▶ _How to complete this task_
A single number is required: how many lines of the listing below include the word "that".

___ Records shown

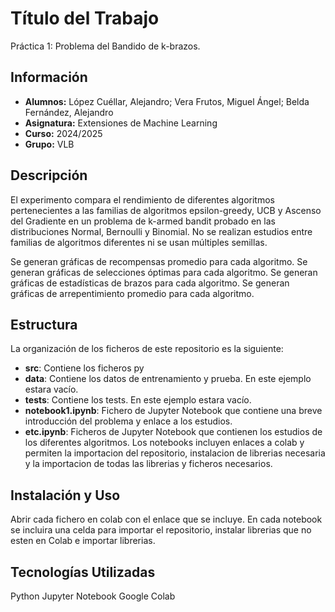 # Título del Trabajo
Práctica 1: Problema del Bandido de k-brazos.
## Información
- **Alumnos:** López Cuéllar, Alejandro;  Vera Frutos, Miguel Ángel; Belda Fernández, Alejandro
- **Asignatura:** Extensiones de Machine Learning
- **Curso:** 2024/2025
- **Grupo:** VLB
## Descripción
El experimento compara el rendimiento de diferentes algoritmos pertenecientes a las familias de algoritmos epsilon-greedy, UCB y Ascenso del Gradiente en un problema de k-armed bandit probado en las distribuciones Normal, Bernoulli y Binomial. No se realizan estudios entre familias de algoritmos diferentes ni se usan múltiples semillas.

Se generan gráficas de recompensas promedio para cada algoritmo.
Se generan gráficas de selecciones óptimas para cada algoritmo.
Se generan gráficas de estadísticas de brazos para cada algoritmo.
Se generan gráficas de arrepentimiento promedio para cada algoritmo.

## Estructura
La organización de los ficheros de este repositorio es la siguiente:

- **src**: Contiene los ficheros py 
- **data**: Contiene los datos de entrenamiento y prueba. En este ejemplo estara vacío.
- **tests**: Contiene los tests. En este ejemplo estara vacío.
- **notebook1.ipynb**: Fichero de Jupyter Notebook que contiene una breve introducción del problema y enlace a los estudios.
- **etc.ipynb**: Ficheros de Jupyter Notebook que contienen los estudios de los diferentes algoritmos. Los notebooks incluyen enlaces a colab y permiten la importacion del repositorio, instalacion de librerias necesaria y la importacion de todas las librerias y ficheros necesarios.
## Instalación y Uso
Abrir cada fichero en colab con el enlace que se incluye. En cada notebook se incluira una celda para importar el repositorio, instalar librerias que no esten en Colab e importar librerias.
## Tecnologías Utilizadas
Python
Jupyter Notebook
Google Colab
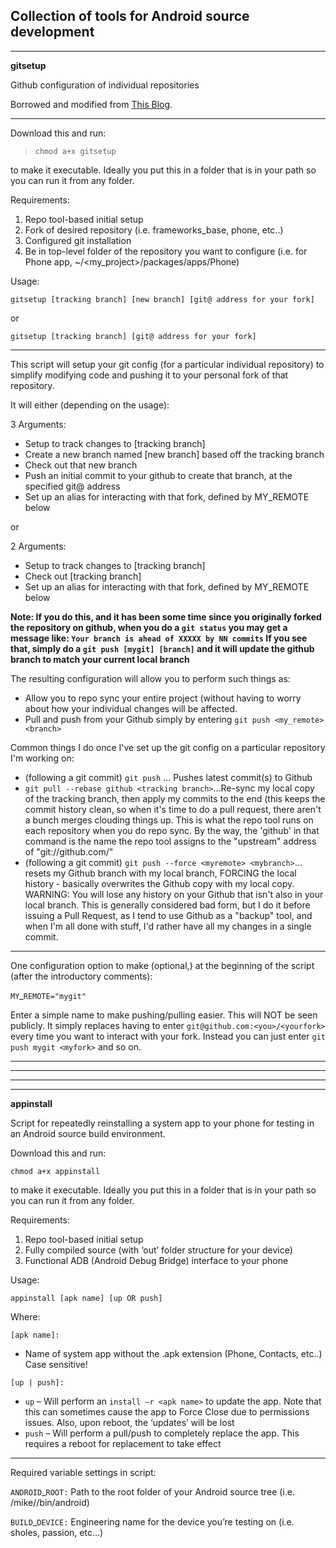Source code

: Collection of tools for Android source development
--------------------------------------------------


----------

**gitsetup**

Github configuration of individual repositories

Borrowed and modified from [This Blog][1].


----------


Download this and run: 

>     chmod a+x gitsetup

to make it executable.  Ideally you put this in a folder that is in your path so you can run it from any folder.

Requirements:

 1. Repo tool-based initial setup
 2. Fork of desired repository (i.e. frameworks_base, phone,
    etc..)
 3. Configured git installation
 4. Be in top-level folder of the repository you want to
    configure (i.e. for Phone app,
    ~/<my_project>/packages/apps/Phone)

Usage:

    gitsetup [tracking branch] [new branch] [git@ address for your fork]

or

    gitsetup [tracking branch] [git@ address for your fork]

----------


This script will setup your git config (for a particular individual repository) to simplify modifying code and pushing it to your personal fork of that repository. 

It will either (depending on the usage):

3 Arguments:
  - Setup to track changes to [tracking branch]
  - Create a new branch named [new branch] based off the tracking branch
  - Check out that new branch
  - Push an initial commit to your github to create that
    branch, at the specified git@ address
  - Set up an alias for interacting with that fork, defined
    by MY_REMOTE below

or

2 Arguments:
  - Setup to track changes to [tracking branch]
  - Check out [tracking branch]
  - Set up an alias for interacting with that fork, defined by MY_REMOTE below

**Note: If you do this, and it has been some time since you originally forked
the repository on github, when you do a `git status` you may get a message like:
`Your branch is ahead of XXXXX by NN commits`
If you see that, simply do a `git push [mygit] [branch]` and it will update 
the github branch to match your current local branch**


The resulting configuration will allow you to perform such things as:

  - Allow you to repo sync your entire project (without
    having to worry about how your individual changes will
    be affected.
  - Pull and push from your Github simply by
    entering `git push <my_remote> <branch>`

Common things I do once I've set up the git config on a particular repository I'm working on:

  - (following a git commit) `git push` <myremote> <mybranch> ... Pushes latest commit(s) to Github
  - `git pull --rebase github <tracking branch>`...Re-sync
    my local copy of the tracking branch, then apply my
    commits to the end (this keeps the commit history clean,
    so when it's time to do a pull request, there aren't a
    bunch merges clouding things up.  This is what the repo
    tool runs on each repository when you do repo sync.  By
    the way, the 'github' in that command is the name the
    repo tool assigns to the "upstream" address of
    "git://github.com/"
  - (following a git commit) `git push --force <myremote>
        <mybranch>`... resets my Github branch with my local
    branch,  FORCING the local history - basically
    overwrites the Github copy with my local copy.  WARNING:  You will lose any history on your Github that isn't also in your local branch.  This is generally considered
    bad form, but I do it before issuing a Pull Request, as
    I tend to use Github as a "backup" tool, and when I'm
    all done with stuff, I'd rather have all my changes in a
    single commit.


----------


One configuration option to make (optional,) at the beginning of the script (after the introductory comments):

`MY`_`REMOTE="mygit"`

Enter a simple name to make pushing/pulling easier.  This will NOT be seen publicly.  It simply replaces having to enter `git@github.com:<you>/<yourfork>` every time you want to interact  with your fork.  Instead you can just enter `git push mygit <myfork>` and so on.


----------


----------


----------


----------


**appinstall**

Script for repeatedly reinstalling a system app to your phone for testing in an Android source build environment.

Download this and run: 

`chmod a+x appinstall`

to make it executable.  Ideally you put this in a folder that is in your path so you can run it from any folder.

Requirements:

1. Repo tool-based initial setup
2. Fully compiled source (with ‘out’ folder structure for your device)
3. Functional ADB (Android Debug Bridge) interface to your phone

Usage:

`appinstall [apk name] [up OR push]`

Where:

`[apk name]:`

  - Name of system app without the .apk extension (Phone, Contacts, etc..) Case sensitive!

`[up | push]:`

  - `up` – Will perform an `install –r <apk name>` to update the
    app.  Note that this can sometimes cause the app to
    Force Close due to permissions issues.  Also, upon
    reboot, the ‘updates’ will be lost
  - `push` – Will perform a pull/push to completely replace
    the app.  This requires a reboot for replacement to take
    effect


----------


Required variable settings in script:

`ANDROID`_`ROOT:` Path to the root folder of your Android source tree (i.e. /mike/<you>/bin/android)

`BUILD`_`DEVICE:` Engineering name for the device you’re testing on (i.e. sholes, passion, etc…)


  [1]: http://blog.mhartl.com/2008/10/14/setting-up-your-git-repositories-for-open-source-projects-at-github/ "This Blog"

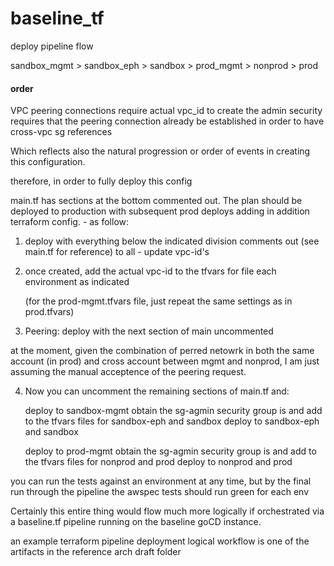 # baseline_tf

deploy pipeline flow

sandbox_mgmt  >  sandbox_eph  >  sandbox  >  prod_mgmt  >  nonprod  >  prod

#### order

VPC peering connections require actual vpc_id to create
the admin security requires that the peering connection already be established in order to have cross-vpc sg references

Which reflects also the natural progression or order of events in creating this configuration.

therefore, in order to fully deploy this config

main.tf has sections at the bottom commented out. The plan should be deployed to production with subsequent prod deploys adding in addition terraform config. - as follow:


1. deploy with everything below the indicated division comments out (see main.tf for reference) to all - update vpc-id's

2. once created, add the actual vpc-id to the tfvars for file each environment as indicated

    (for the prod-mgmt.tfvars file, just repeat the same settings as in prod.tfvars)

3. Peering: deploy with the next section of main uncommented

at the moment, given the combination of perred netowrk in both the same account (in prod) and cross account between mgmt and nonprod, I am just assuming the manual acceptence of the peering request.

4. Now you can uncomment the remaining sections of main.tf and:

    deploy to sandbox-mgmt
    obtain the sg-agmin security group is and add to the tfvars files for sandbox-eph and sandbox
    deploy to sandbox-eph and sandbox

    deploy to prod-mgmt
    obtain the sg-agmin security group is and add to the tfvars files for nonprod and prod
    deploy to nonprod and prod
    
you can run the tests against an environment at any time, but by the final run through the pipeline the awspec tests should run green for each env


Certainly this entire thing would flow much more logically if orchestrated via a baseline.tf pipeline running on the baseline goCD instance.

an example terraform pipeline deployment logical workflow is one of the artifacts in the reference arch draft folder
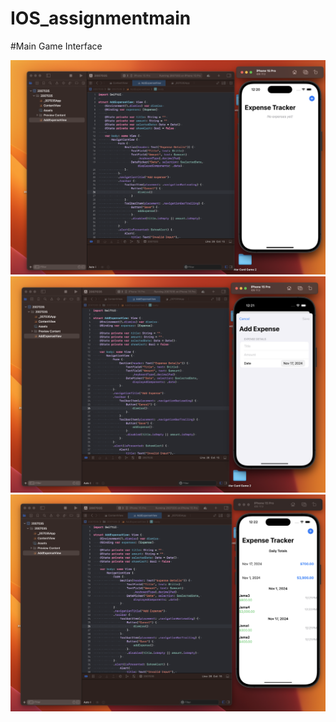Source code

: # IOS_assignmentmain 

#Main Game Interface

![Game Interface 1](https://github.com/shrawosymodak/IOS_assignment/blob/main/Screenshot%201403-08-27%20at%2012.20.53.png)
![Game Interface 2](https://github.com/shrawosymodak/IOS_assignment/blob/main/Screenshot%201403-08-27%20at%2012.21.16.png)
![Game Interface 2](https://github.com/shrawosymodak/IOS_assignment/blob/main/Screenshot%201403-08-27%20at%2012.22.32.png)
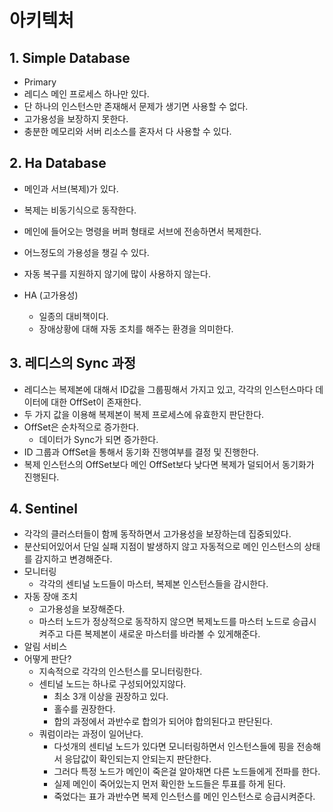 # 아키텍처
## 1. Simple Database
- Primary
- 레디스 메인 프로세스 하나만 있다.
- 단 하나의 인스턴스만 존재해서 문제가 생기면 사용할 수 없다.
- 고가용성을 보장하지 못한다.
- 충분한 메모리와 서버 리소스를 혼자서 다 사용할 수 있다.

## 2. Ha Database
- 메인과 서브(복제)가 있다.
- 복제는 비동기식으로 동작한다.
- 메인에 들어오는 명령을 버퍼 형태로 서브에 전송하면서 복제한다.
- 어느정도의 가용성을 챙길 수 있다.
- 자동 복구를 지원하지 않기에 많이 사용하지 않는다.

- HA (고가용성)
	- 일종의 대비책이다.
	- 장애상황에 대해 자동 조치를 해주는 환경을 의미한다.

## 3. 레디스의 Sync 과정
- 레디스는 복제본에 대해서 ID값을 그룹핑해서 가지고 있고, 각각의 인스턴스마다 데이터에 대한 OffSet이 존재한다.
- 두 가지 값을 이용해 복제본이 복제 프로세스에 유효한지 판단한다.
- OffSet은 순차적으로 증가한다.
	- 데이터가 Sync가 되면 증가한다.
- ID 그룹과 OffSet을 통해서 동기화 진행여부를 결정 및 진행한다.
- 복제 인스턴스의 OffSet보다 메인 OffSet보다 낮다면 복제가 덜되어서 동기화가 진행된다.


## 4. Sentinel
- 각각의 클러스터들이 함께 동작하면서 고가용성을 보장하는데 집중되있다.
- 분산되어있어서 단일 실패 지점이 발생하지 않고 자동적으로 메인 인스턴스의 상태를 감지하고 변경해준다.
- 모니터링
	- 각각의 센티널 노드들이 마스터, 복제본 인스턴스들을 감시한다.
- 자동 장애 조치
	- 고가용성을 보장해준다.
	- 마스터 노드가 정상적으로 동작하지 않으면 복제노드를 마스터 노드로 승급시켜주고 다른 복제본이 새로운 마스터를 바라볼 수 있게해준다.
- 알림 서비스
- 어떻게 판단?
	- 지속적으로 각각의 인스턴스를 모니터링한다.
	- 센티널 노드는 하나로 구성되어있지않다.
		- 최소 3개 이상을 권장하고 있다.
		- 홀수를 권장한다.
		- 합의 과정에서 과반수로 합의가 되어야 합의된다고 판단된다.
	- 쿼럼이라는 과정이 일어난다.
		- 다섯개의 센티널 노드가 있다면 모니터링하면서 인스턴스들에 핑을 전송해서 응답값이 확인되는지 안되는지 판단한다.
		- 그러다 특정 노드가 메인이 죽은걸 알아채면 다른 노드들에게 전파를 한다.
		- 실제 메인이 죽어있는지 먼저 확인한 노드들은 투표를 하게 된다.
		- 죽었다는 표가 과반수면 복제 인스턴스를 메인 인스턴스로 승급시켜준다.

______

▶ _Solution for this exercise_
12